### INFORMATION SUPPLIED
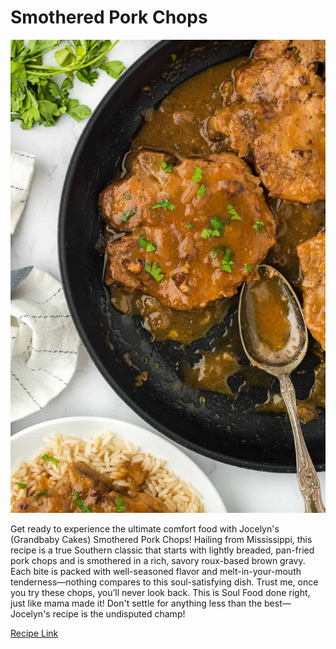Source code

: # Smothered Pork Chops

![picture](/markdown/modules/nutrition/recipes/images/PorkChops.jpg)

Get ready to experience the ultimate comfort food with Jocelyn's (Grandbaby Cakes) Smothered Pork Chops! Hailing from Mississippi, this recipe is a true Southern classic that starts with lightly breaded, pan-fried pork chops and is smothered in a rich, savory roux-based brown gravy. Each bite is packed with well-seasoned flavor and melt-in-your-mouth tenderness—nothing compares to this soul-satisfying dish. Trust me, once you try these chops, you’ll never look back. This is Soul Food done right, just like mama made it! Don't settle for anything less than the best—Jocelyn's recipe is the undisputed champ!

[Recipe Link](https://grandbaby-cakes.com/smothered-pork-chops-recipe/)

### INSTRUCTIONS FOR THE TASK
The response is the exact set of lines from the one holding "# Smothered Pork Chops" through the last line of the material.

### ANSWER AREA
: # Smothered Pork Chops

![picture](/markdown/modules/nutrition/recipes/images/PorkChops.jpg)

Get ready to experience the ultimate comfort food with Jocelyn's (Grandbaby Cakes) Smothered Pork Chops! Hailing from Mississippi, this recipe is a true Southern classic that starts with lightly breaded, pan-fried pork chops and is smothered in a rich, savory roux-based brown gravy. Each bite is packed with well-seasoned flavor and melt-in-your-mouth tenderness—nothing compares to this soul-satisfying dish. Trust me, once you try these chops, you’ll never look back. This is Soul Food done right, just like mama made it! Don't settle for anything less than the best—Jocelyn's recipe is the undisputed champ!

[Recipe Link](https://grandbaby-cakes.com/smothered-pork-chops-recipe/)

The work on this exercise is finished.